Читаем Evolution полностью

The oxy flinched at the unexpected aggression of this tiny creature. But she is no threat. The oxy, angered, quickly recovered his composure, and prepared to call Plesi’s bluff.

But Plesi had vanished into the undergrowth. She had never meant to attack the oxy, only to gain a precious second of time. And she had left Strong behind.

The young carpolestid, transfixed by the carnivore’s stare, flattened herself against the ground. The oxy crushed Strong with his paw, snapping the little primate’s spine. Strong, flooded with pain, turned on her attacker, seeking to gouge his flesh with her teeth. In her final moments Strong discovered something like courage. But it did her no good.

The oxy played with the crippled animal for a while. Then he began to feed.

As the world recovered, so its changing conditions shaped its living inhabitants.

The mammals were beginning to experiment with new roles. The ancestors of the true carnivores, which would eventually include the dogs and cats, were still small, ferretlike animals, busy, opportunistic general feeders. But the oxyclaenus had begun to develop the specializations of mammalian predators to follow: vertical legs for sustained speed, strong permanent teeth anchored by double roots and with interlocking cusps designed to shred meat.

It was all part of an ancient pattern. All living things worked to stay alive. They took in nourishment, repaired themselves, grew, avoided predators.

No organism lived forever. The only way to counter the dreadful annihilation of death was reproduction. Through reproduction, genetic information about oneself was passed on to one’s offspring.

But no offspring was identical to its parents. At any moment each species contained the potential for much variation. But all organisms had to exist within a frame of habitability set by their environment — an environment, of weather, land, and living things, which they shaped in turn. As survival was sought with ruthless ferocity, the frame of the environment was filled up; every viable variation of a species that could find room to survive was expressed.

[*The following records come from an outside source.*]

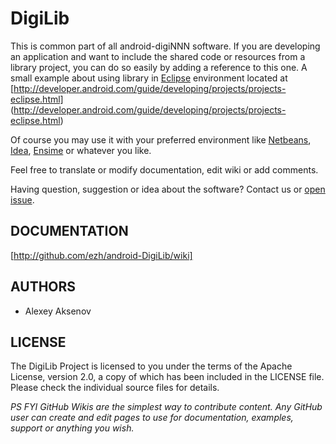 DigiLib
=======

This is common part of all android-digiNNN software. If you are developing an application and want to include the shared code or resources from a library project, you can do so easily by adding a reference to this one.
A small example about using library in [Eclipse](http://www.eclipse.org/) environment located at [http://developer.android.com/guide/developing/projects/projects-eclipse.html] (http://developer.android.com/guide/developing/projects/projects-eclipse.html)

Of course you may use it with your preferred environment like [Netbeans](http://netbeans.org/), [Idea](http://www.jetbrains.com/idea/), [Ensime](https://github.com/aemoncannon/ensime) or whatever you like.

Feel free to translate or modify documentation, edit wiki or add comments.

Having question, suggestion or idea about the software? Contact us or [open issue](http://github.com/ezh/android-DigiLib/issues).

DOCUMENTATION
-------------

  [http://github.com/ezh/android-DigiLib/wiki]

AUTHORS
-------

* Alexey Aksenov

LICENSE
-------

The DigiLib Project is licensed to you under the terms of
the Apache License, version 2.0, a copy of which has been
included in the LICENSE file.
Please check the individual source files for details.


_PS FYI GitHub Wikis are the simplest way to contribute content. Any GitHub user can create and edit pages to use for documentation, examples, support or anything you wish._
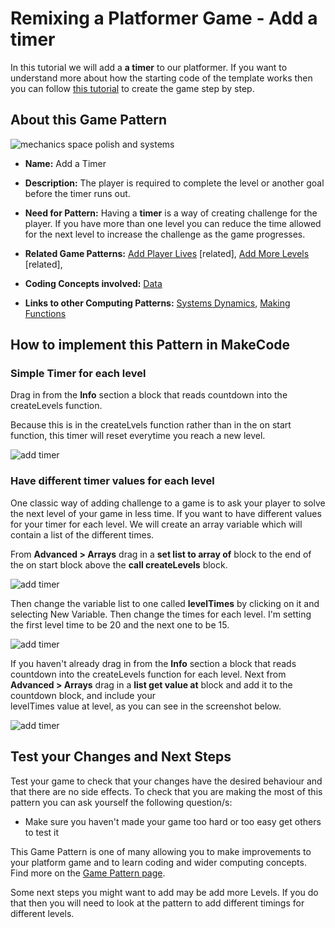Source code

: # Remixing a Platformer Game - Add a timer

In this tutorial we will add a **a timer** to our platformer.
If you want to understand more about how the starting code of the template works then you can follow [this tutorial](https://arcade.makecode.com/beta#tutorial:https://github.com/mickfuzz/makecode-platformer-101)
 to create the game step by step.

## About this Game Pattern

![mechanics space polish and systems](https://raw.githubusercontent.com/mickfuzz/getting-started-making-a-platformer-test1/master/images/patterns/game-mechanics_timer.png)

* **Name:** Add a Timer

* **Description:** The player is required to complete the level or another goal before the timer runs out.

* **Need for Pattern:** Having a **timer** is a way of creating challenge for the player. If you have more than one
level you can reduce the time allowed for the next level to increase the challenge as the game progresses.

* **Related Game Patterns:** [Add Player Lives](addLives) [related], [Add More Levels](addLevels) [related],  

* **Coding Concepts involved:** [Data](codingConcepts#data)

* **Links to other Computing Patterns:** [Systems Dynamics](learningDimensions#systems-dynamics), [Making Functions](learningDimensions#systems-dynamics)

## How to implement this Pattern in MakeCode

### Simple Timer for each level

Drag in from the **Info** section a block that reads countdown into the createLevels function.

Because this is in the createLvels function rather than in the on start function, this timer will reset everytime you reach
a new level.

![add timer](https://raw.githubusercontent.com/mickfuzz/getting-started-making-a-platformer-test1/master/images/addTimer1.png)

### Have different timer values for each level

One classic way of adding challenge to a game is to ask your player to solve the next level of your game in less time.
If you want to have different values for your timer for each level. We will create an array variable which will contain
a list of the different times.

From **Advanced > Arrays** drag in a **set list to array of** block to the end of the on start block above the **call createLevels** block.

![add timer](https://raw.githubusercontent.com/mickfuzz/getting-started-making-a-platformer-test1/master/images/addTimer2.png)

Then change the variable list to one called **levelTimes** by clicking on it and selecting New Variable. Then change the times
for each level. I'm setting the first level time to be 20 and the next one to be 15.

![add timer](https://raw.githubusercontent.com/mickfuzz/getting-started-making-a-platformer-test1/master/images/addTimer3.png)

If you haven't already drag in from the **Info** section a block that reads countdown into the createLevels function for each level.
Next from **Advanced > Arrays** drag in a **list get value at** block and add it to the countdown block, and include your  
levelTimes value at level, as you can see in the screenshot below. 

![add timer](https://raw.githubusercontent.com/mickfuzz/getting-started-making-a-platformer-test1/master/images/addTimer4.png)


## Test your Changes and Next Steps

Test your game to check that your changes have the desired behaviour and that there are no side effects.
To check that you are making the most of this pattern you can ask yourself the following question/s:

* Make sure you haven't made your game too hard or too easy get others to test it

This Game Pattern is one of many allowing you to make improvements to your platform game and to learn coding and wider computing concepts.
Find more on the [Game Pattern page](gamePatterns.md).

Some next steps you might want to add may be add more Levels. If you do that then you will need to look at the pattern to add
different timings for different levels.

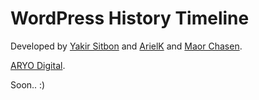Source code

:WordPress History Timeline
===============

Developed by [Yakir Sitbon](http://www.yakirs.net/) and [ArielK](http://www.arielk.net/) and [Maor Chasen](http://maorchasen.com/).

[ARYO Digital](http://www.aryo.co.il/).

Soon.. :)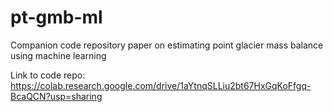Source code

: # pt-gmb-ml
Companion code repository paper on estimating point glacier mass balance using machine learning

Link to code repo: https://colab.research.google.com/drive/1aYtnqSLLiu2bt67HxGqKoFfgq-BcaQCN?usp=sharing
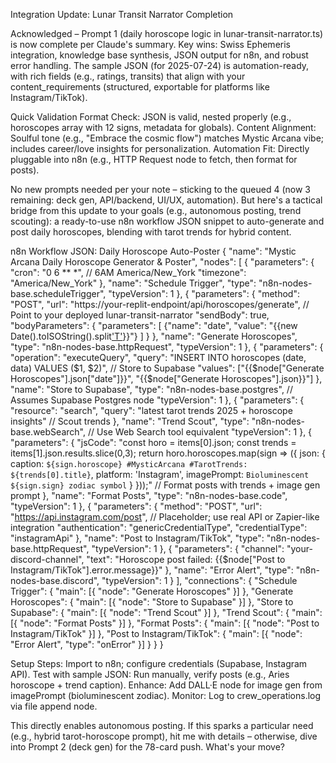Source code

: Integration Update: Lunar Transit Narrator Completion

Acknowledged – Prompt 1 (daily horoscope logic in lunar-transit-narrator.ts) is now complete per Claude's summary. Key wins: Swiss Ephemeris integration, knowledge base synthesis, JSON output for n8n, and robust error handling. The sample JSON (for 2025-07-24) is automation-ready, with rich fields (e.g., ratings, transits) that align with your content_requirements (structured, exportable for platforms like Instagram/TikTok).

Quick Validation
Format Check: JSON is valid, nested properly (e.g., horoscopes array with 12 signs, metadata for globals).
Content Alignment: Soulful tone (e.g., "Embrace the cosmic flow") matches Mystic Arcana vibe; includes career/love insights for personalization.
Automation Fit: Directly pluggable into n8n (e.g., HTTP Request node to fetch, then format for posts).

No new prompts needed per your note – sticking to the queued 4 (now 3 remaining: deck gen, API/backend, UI/UX, automation). But here's a tactical bridge from this update to your goals (e.g., autonomous posting, trend scouting): a ready-to-use n8n workflow JSON snippet to auto-generate and post daily horoscopes, blending with tarot trends for hybrid content.

n8n Workflow JSON: Daily Horoscope Auto-Poster
{
  "name": "Mystic Arcana Daily Horoscope Generator & Poster",
  "nodes": [
    {
      "parameters": {
        "cron": "0 6 ** *",  // 6AM America/New_York
        "timezone": "America/New_York"
      },
      "name": "Schedule Trigger",
      "type": "n8n-nodes-base.scheduleTrigger",
      "typeVersion": 1
    },
    {
      "parameters": {
        "method": "POST",
        "url": "https://your-replit-endpoint/api/horoscopes/generate",  // Point to your deployed lunar-transit-narrator
        "sendBody": true,
        "bodyParameters": {
          "parameters": [
            {"name": "date", "value": "{{new Date().toISOString().split['T'](0)}}"}
          ]
        }
      },
      "name": "Generate Horoscopes",
      "type": "n8n-nodes-base.httpRequest",
      "typeVersion": 1
    },
    {
      "parameters": {
        "operation": "executeQuery",
        "query": "INSERT INTO horoscopes (date, data) VALUES ($1, $2)",  // Store to Supabase
        "values": ["{{$node[\"Generate Horoscopes\"].json[\"date\"]}}", "{{$node[\"Generate Horoscopes\"].json}}"]
      },
      "name": "Store to Supabase",
      "type": "n8n-nodes-base.postgres",  // Assumes Supabase Postgres node
      "typeVersion": 1
    },
    {
      "parameters": {
        "resource": "search",
        "query": "latest tarot trends 2025 + horoscope insights"  // Scout trends
      },
      "name": "Trend Scout",
      "type": "n8n-nodes-base.webSearch",  // Use Web Search tool equivalent
      "typeVersion": 1
    },
    {
      "parameters": {
        "jsCode": "const horo = items[0].json; const trends = items[1].json.results.slice(0,3); return horo.horoscopes.map(sign => ({ json: { caption: `${sign.horoscope} #MysticArcana #TarotTrends: ${trends[0].title}`, platform: 'Instagram', imagePrompt: `Bioluminescent ${sign.sign} zodiac symbol` } }));"  // Format posts with trends + image gen prompt
      },
      "name": "Format Posts",
      "type": "n8n-nodes-base.code",
      "typeVersion": 1
    },
    {
      "parameters": {
        "method": "POST",
        "url": "https://api.instagram.com/post",  // Placeholder; use real API or Zapier-like integration
        "authentication": "genericCredentialType",
        "credentialType": "instagramApi"
      },
      "name": "Post to Instagram/TikTok",
      "type": "n8n-nodes-base.httpRequest",
      "typeVersion": 1
    },
    {
      "parameters": {
        "channel": "your-discord-channel",
        "text": "Horoscope post failed: {{$node[\"Post to Instagram/TikTok\"].error.message}}"
      },
      "name": "Error Alert",
      "type": "n8n-nodes-base.discord",
      "typeVersion": 1
    }
  ],
  "connections": {
    "Schedule Trigger": { "main": [{ "node": "Generate Horoscopes" }] },
    "Generate Horoscopes": { "main": [{ "node": "Store to Supabase" }] },
    "Store to Supabase": { "main": [{ "node": "Trend Scout" }] },
    "Trend Scout": { "main": [{ "node": "Format Posts" }] },
    "Format Posts": { "main": [{ "node": "Post to Instagram/TikTok" }] },
    "Post to Instagram/TikTok": { "main": [{ "node": "Error Alert", "type": "onError" }] }
  }
}

Setup Steps:
Import to n8n; configure credentials (Supabase, Instagram API).
Test with sample JSON: Run manually, verify posts (e.g., Aries horoscope + trend caption).
Enhance: Add DALL·E node for image gen from imagePrompt (bioluminescent zodiac).
Monitor: Log to crew_operations.log via file append node.

This directly enables autonomous posting. If this sparks a particular need (e.g., hybrid tarot-horoscope prompt), hit me with details – otherwise, dive into Prompt 2 (deck gen) for the 78-card push. What's your move?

But room was at a premium. And competition for that room was relentless and unending. Many more offspring were born than could possibly survive. The struggle to exist was relentless. The losers were culled by starvation, predation, disease. Those slightly better adapted to their corner of the environment inevitably had a slightly better chance of winning the battle for survival than others — and therefore of passing on genetic information about themselves to subsequent generations.

But the environment could change, as climates adjusted, or as continents collided and species, mixed by migrations over land bridges, found themselves with novel neighbors. As the environment, of climate and of living things, changed, so the requirements of adaptation changed. But the principle of selection continued to operate.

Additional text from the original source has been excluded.